INSTRUCTIONS TO FOLLOW → Make an exact copy of all the records that follow, apart from the pictures.
TASK INPUTS Block Start
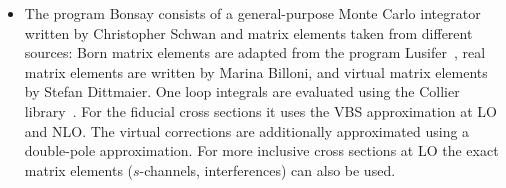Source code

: \documentclass[twocolumn,epjc3]{svjour3} %
\begin{document}
    \begin{itemize}

    \item The program {\sc Bonsay} consists of a general-purpose Monte Carlo integrator written by Christopher Schwan and matrix elements taken from different sources:
    Born matrix elements are adapted from the program {\sc Lusifer}~\cite{Dittmaier:2002ap}, real matrix elements are written by Marina Billoni, and virtual matrix elements by Stefan Dittmaier.
    One loop integrals are evaluated using the {\sc Collier} library~\cite{Denner:2014gla,Denner:2016kdg}.
    For the fiducial cross sections it uses the VBS approximation at LO and NLO.
    The virtual corrections are additionally approximated using a double-pole approximation.
    For more inclusive cross sections at LO the exact matrix elements ($s$-channels, interferences) can also be used.


\end{itemize}
\end{document}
TASK INPUTS Block End
EXPECTED OUTPUT →
Source code

: \documentclass[twocolumn,epjc3]{svjour3} %
\begin{document}
    \begin{itemize}

    \item The program {\sc Bonsay} consists of a general-purpose Monte Carlo integrator written by Christopher Schwan and matrix elements taken from different sources:
    Born matrix elements are adapted from the program {\sc Lusifer}~\cite{Dittmaier:2002ap}, real matrix elements are written by Marina Billoni, and virtual matrix elements by Stefan Dittmaier.
    One loop integrals are evaluated using the {\sc Collier} library~\cite{Denner:2014gla,Denner:2016kdg}.
    For the fiducial cross sections it uses the VBS approximation at LO and NLO.
    The virtual corrections are additionally approximated using a double-pole approximation.
    For more inclusive cross sections at LO the exact matrix elements ($s$-channels, interferences) can also be used.


\end{itemize}
\end{document}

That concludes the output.